El señor Eduardo besó a su esposa y se
despidió de ella hasta la siguiente semana. Lo mismo hizo con su hija y sus dos
nietos pequeños que vivían junto a ellos. Se subió a su oxidado Ford Zephyr del
79 y se marchó a la ciudad capital sin más compañía que su propio reflejo en el
retrovisor. Se iba, como todas las semanas, con una sonrisa en el rostro y la
nostalgia atada al alma. Llevaba ese peso sobre los hombros que solo llevan los
que no desean marcharse.
Poco más de cinco horas de camino debía
tomarle a don Eduardo arribar a su destino pero él se tardó más de seis. Además
de que era poco lo que podía exigirle a su automóvil en materia de velocidad, al
sexagenario le gustaba disfrutar del recorrido,
a pesar de que no era mucho lo que había para admirar más allá de las
montañas en el horizonte y una vegetación tropical. Aún teniendo que atravesar
el más espectacular de los paisajes, muchas personas se obstinarían de él si
tuviesen que transitar el mismo camino todas las semanas. Eduardo no era una de
ellas. Él no sabía cómo estar obstinado.
Al encender la luz de la oficina, el señor
Eduardo notó que el reloj de pared marcaba las diez menos cuarto de la noche.
Tomó un poco de agua y luego bajó hasta el sótano del edificio donde estaba la
habitación que habían “acondicionado” para que fuese su alcoba: Un colchón
tirado en el suelo, un escritorio haciendo las veces de mesa de noche, un
poster en la pared con la imagen de una paradisíaca playa, y una minúscula
ducha portátil. El sexagenario estaba más que satisfecho con su habitación: al
menos así no tenía que pagar alquiler alguno.
Aún no había amanecido cuando sonó la alarma
del despertador. Comenzaba otra jornada de trabajo y había que recoger a un
cliente a las siete y media de la
mañana. Al subir de nuevo a la oficina,
abrió una de las ventanas que daba hacia la calle para tomar un poco de aire
fresco, si es que existe tal cosa en Manila. Miró al firmamento buscando
fútilmente las estrellas. En su pueblo natal solía pasar horas contemplando a
esas chispas de luz en el cielo, pero en la gran ciudad sólo podía verlas con
los ojos de la memoria.
Con apenas cinco minutos de retraso llegó al
hotel donde lo esperaba su cliente. Toda una proeza considerando el tráfico
infernal de la capital filipina. Con una
gran sonrisa en el rostro le explicó a su nuevo copiloto el itinerario del día
y emprendió la marcha rumbo al primer destino: Tagaytay. “¿Cómo es posible que
alguien llamado Eduardo no hable Español?”, le había espetado su cliente, en
inglés, al escuchar a su guía turístico decir que no dominaba ese idioma. El
pasajero se llamaba Ezequiel y provenía de algún país suramericano. La verdad
era que en aquel peculiar país del sureste asiático, lo único que se conservaba
intacto de la nación que por más de 300
años los había colonizado eran la religión y los nombres propios.

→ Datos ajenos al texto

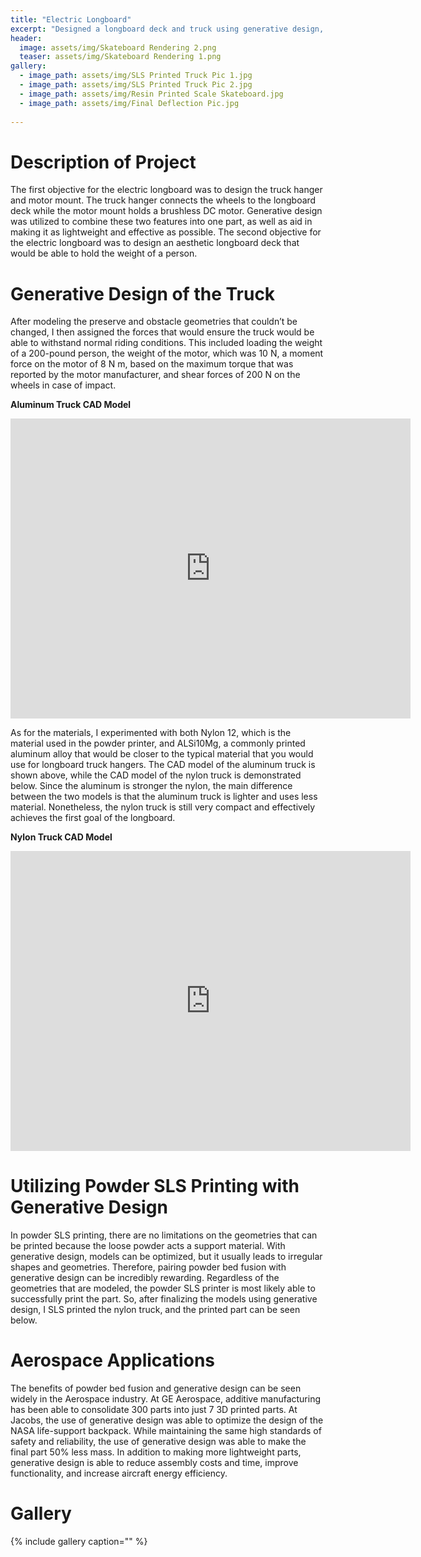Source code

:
 ```yaml
---
title: "Electric Longboard"
excerpt: "Designed a longboard deck and truck using generative design, SLS printing, and large format 3D printing."
header:
  image: assets/img/Skateboard Rendering 2.png
  teaser: assets/img/Skateboard Rendering 1.png
gallery:
  - image_path: assets/img/SLS Printed Truck Pic 1.jpg
  - image_path: assets/img/SLS Printed Truck Pic 2.jpg
  - image_path: assets/img/Resin Printed Scale Skateboard.jpg
  - image_path: assets/img/Final Deflection Pic.jpg
   
---
```


# Description of Project

The first objective for the electric longboard was to design the truck hanger and motor mount. The truck hanger connects the wheels to the longboard deck while the motor mount holds a brushless DC motor. Generative design was utilized to combine these two features into one part, as well as aid in making it as lightweight and effective as possible. The second objective for the electric longboard was to design an aesthetic longboard deck that would be able to hold the weight of a person.

# Generative Design of the Truck

After modeling the preserve and obstacle geometries that couldn’t be changed, I then assigned the forces that would ensure the truck would be able to withstand normal riding conditions. This included loading the weight of a 200-pound person, the weight of the motor, which was 10 N, a moment force on the motor of 8 N m, based on the maximum torque that was reported by the motor manufacturer, and shear forces of 200 N on the wheels in case of impact. 

**Aluminum Truck CAD Model**

<iframe src="https://vanderbilt643.autodesk360.com/shares/public/SH512d4QTec90decfa6eb022c10e4900198f?mode=embed" width="640" height="480" allowfullscreen="true" webkitallowfullscreen="true" mozallowfullscreen="true"  frameborder="0"></iframe>


As for the materials, I experimented with both Nylon 12, which is the material used in the powder printer, and ALSi10Mg, a commonly printed aluminum alloy that would be closer to the typical material that you would use for longboard truck hangers. The CAD model of the aluminum truck is shown above, while the CAD model of the nylon truck is demonstrated below. Since the aluminum is stronger the nylon, the main difference between the two models is that the aluminum truck is lighter and uses less material. Nonetheless, the nylon truck is still very compact and effectively achieves the first goal of the longboard. 

**Nylon Truck CAD Model**

<iframe src="https://vanderbilt643.autodesk360.com/shares/public/SH512d4QTec90decfa6e87fe0f92f44e2cd4?mode=embed" width="640" height="480" allowfullscreen="true" webkitallowfullscreen="true" mozallowfullscreen="true"  frameborder="0"></iframe>


# Utilizing Powder SLS Printing with Generative Design

In powder SLS printing, there are no limitations on the geometries that can be printed because the loose powder acts a support material. With generative design, models can be optimized, but it usually leads to irregular shapes and geometries. Therefore, pairing powder bed fusion with generative design can be incredibly rewarding. Regardless of the geometries that are modeled, the powder SLS printer is most likely able to successfully print the part. So, after finalizing the models using generative design, I SLS printed the nylon truck, and the printed part can be seen below. 

# Aerospace Applications

The benefits of powder bed fusion and generative design can be seen widely in the Aerospace industry. At GE Aerospace, additive manufacturing has been able to consolidate 300 parts into just 7 3D printed parts. At Jacobs, the use of generative design was able to optimize the design of the NASA life-support backpack. While maintaining the same high standards of safety and reliability, the use of generative design was able to make the final part 50% less mass. In addition to making more lightweight parts, generative design is able to reduce assembly costs and time, improve functionality, and increase aircraft energy efficiency. 

# Gallery
{% include gallery caption="" %}
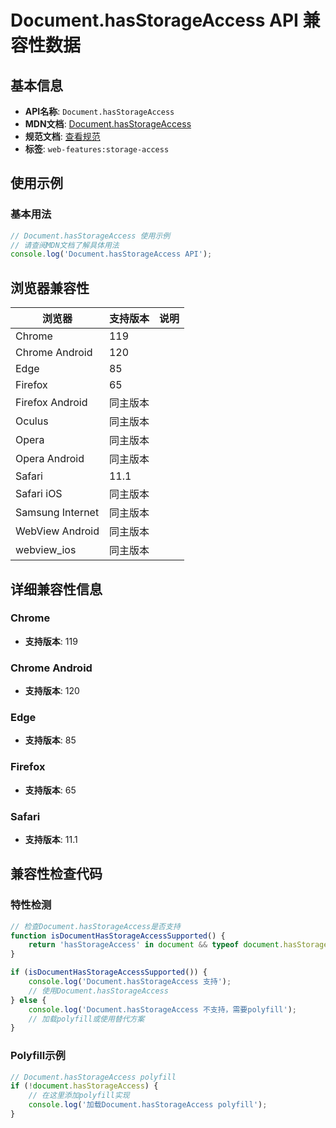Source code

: # Document.hasStorageAccess API 兼容性数据

## 基本信息

- **API名称**: `Document.hasStorageAccess`
- **MDN文档**: [Document.hasStorageAccess](https://developer.mozilla.org/docs/Web/API/Document/hasStorageAccess)
- **规范文档**: [查看规范](https://privacycg.github.io/storage-access/#dom-document-hasstorageaccess)
- **标签**: `web-features:storage-access`

## 使用示例

### 基本用法

```javascript
// Document.hasStorageAccess 使用示例
// 请查阅MDN文档了解具体用法
console.log('Document.hasStorageAccess API');
```

## 浏览器兼容性

| 浏览器 | 支持版本 | 说明 |
|--------|----------|------|
| Chrome | 119 |  |
| Chrome Android | 120 |  |
| Edge | 85 |  |
| Firefox | 65 |  |
| Firefox Android | 同主版本 |  |
| Oculus | 同主版本 |  |
| Opera | 同主版本 |  |
| Opera Android | 同主版本 |  |
| Safari | 11.1 |  |
| Safari iOS | 同主版本 |  |
| Samsung Internet | 同主版本 |  |
| WebView Android | 同主版本 |  |
| webview_ios | 同主版本 |  |

## 详细兼容性信息

### Chrome

- **支持版本**: 119

### Chrome Android

- **支持版本**: 120

### Edge

- **支持版本**: 85

### Firefox

- **支持版本**: 65

### Safari

- **支持版本**: 11.1

## 兼容性检查代码

### 特性检测

```javascript
// 检查Document.hasStorageAccess是否支持
function isDocumentHasStorageAccessSupported() {
    return 'hasStorageAccess' in document && typeof document.hasStorageAccess === 'function';
}

if (isDocumentHasStorageAccessSupported()) {
    console.log('Document.hasStorageAccess 支持');
    // 使用Document.hasStorageAccess
} else {
    console.log('Document.hasStorageAccess 不支持，需要polyfill');
    // 加载polyfill或使用替代方案
}
```

### Polyfill示例

```javascript
// Document.hasStorageAccess polyfill
if (!document.hasStorageAccess) {
    // 在这里添加polyfill实现
    console.log('加载Document.hasStorageAccess polyfill');
}
```


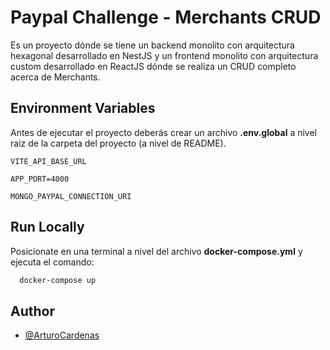 # Paypal Challenge - Merchants CRUD

Es un proyecto dónde se tiene un backend monolito con arquitectura hexagonal desarrollado en NestJS y un frontend monolito con arquitectura custom desarrollado en ReactJS dónde se realiza un CRUD completo acerca de Merchants.

## Environment Variables

Antes de ejecutar el proyecto deberás crear un archivo **.env.global** a nivel raiz de la carpeta del proyecto (a nivel de README).

`VITE_API_BASE_URL`

`APP_PORT=4000`

`MONGO_PAYPAL_CONNECTION_URI`

## Run Locally

Posicionate en una terminal a nivel del archivo **docker-compose.yml** y ejecuta el comando:

```bash
  docker-compose up
```

## Author

- [@ArturoCardenas](https://github.com/JesArt57)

El calor era inclemente pero afortunadamente
el automóvil de la empresa, a diferencia del Zephyr, tenía aire acondicionado.
El señor Eduardo, siempre con una sonrisa, respondía a las preguntas que su
cliente le hacía sobre los lugares que iban recorriendo. El día transcurrió
según lo planificado con la salvedad de que no pudieron acercarse hasta el
volcán más pequeño del mundo por encontrarse en alerta de actividad. A las seis
de la tarde, el guía turístico dejó a Ezequiel de vuelta en su hotel y regresó
a su oficina con la satisfacción de saber que hizo un buen trabajo.
De nuevo en su morada improvisada, don
Eduardo llamó por teléfono a su señora para contarle sobre su día y desearle
las buenas noches. Luego de cenar cualquier cosa que encontrase en la nevera de
la oficina y de ocuparse de su aseo personal, Eduardo se dispuso a dormir desde
temprano. Había sido un largo un día y habría otro cliente a quien
recoger a la llegada del alba. Sin embargo, lo único que importaba para él era que estaba un día más cerca de volver a casa. Después de todo, él no era más que un optimista empedernido.